Work to complete>
What to return is the tail of the data, from the line that contains "# Installation" down to the last line, copied exactly.

Input data>
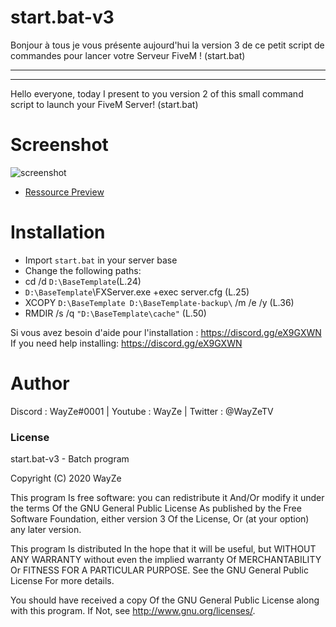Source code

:# start.bat-v3

Bonjour à tous je vous présente aujourd'hui la version 3 de ce petit script de commandes pour lancer votre Serveur FiveM ! (start.bat)

-----------------------------------------------------
-----------------------------------------------------

Hello everyone, today I present to you version 2 of this small command script to launch your FiveM Server! (start.bat)


# Screenshot

![screenshot](https://media.discordapp.net/attachments/373741265537204225/882629256000180294/unknown.png)

- [Ressource Preview](https://streamable.com/3n70v6) 

# Installation
- Import `start.bat` in your server base
- Change the following paths:
- cd /d `D:\BaseTemplate`(L.24)
- `D:\BaseTemplate`\FXServer.exe +exec server.cfg (L.25)
- XCOPY `D:\BaseTemplate D:\BaseTemplate-backup\` /m /e /y (L.36)
- RMDIR /s /q `"D:\BaseTemplate\cache"` (L.50)

Si vous avez besoin d'aide pour l'installation : https://discord.gg/eX9GXWN
If you need help installing: https://discord.gg/eX9GXWN

# Author 
Discord : WayZe#0001 | Youtube : WayZe | Twitter : @WayZeTV

### License
start.bat-v3 - Batch program

Copyright (C) 2020 WayZe

This program Is free software: you can redistribute it And/Or modify it under the terms Of the GNU General Public License As published by the Free Software Foundation, either version 3 Of the License, Or (at your option) any later version.

This program Is distributed In the hope that it will be useful, but WITHOUT ANY WARRANTY without even the implied warranty Of MERCHANTABILITY Or FITNESS FOR A PARTICULAR PURPOSE. See the GNU General Public License For more details.

You should have received a copy Of the GNU General Public License along with this program. If Not, see http://www.gnu.org/licenses/.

Solution to this exercise>
# Installation
- Import `start.bat` in your server base
- Change the following paths:
- cd /d `D:\BaseTemplate`(L.24)
- `D:\BaseTemplate`\FXServer.exe +exec server.cfg (L.25)
- XCOPY `D:\BaseTemplate D:\BaseTemplate-backup\` /m /e /y (L.36)
- RMDIR /s /q `"D:\BaseTemplate\cache"` (L.50)

Si vous avez besoin d'aide pour l'installation : https://discord.gg/eX9GXWN
If you need help installing: https://discord.gg/eX9GXWN

# Author 
Discord : WayZe#0001 | Youtube : WayZe | Twitter : @WayZeTV

### License
start.bat-v3 - Batch program

Copyright (C) 2020 WayZe

This program Is free software: you can redistribute it And/Or modify it under the terms Of the GNU General Public License As published by the Free Software Foundation, either version 3 Of the License, Or (at your option) any later version.

This program Is distributed In the hope that it will be useful, but WITHOUT ANY WARRANTY without even the implied warranty Of MERCHANTABILITY Or FITNESS FOR A PARTICULAR PURPOSE. See the GNU General Public License For more details.

You should have received a copy Of the GNU General Public License along with this program. If Not, see http://www.gnu.org/licenses/.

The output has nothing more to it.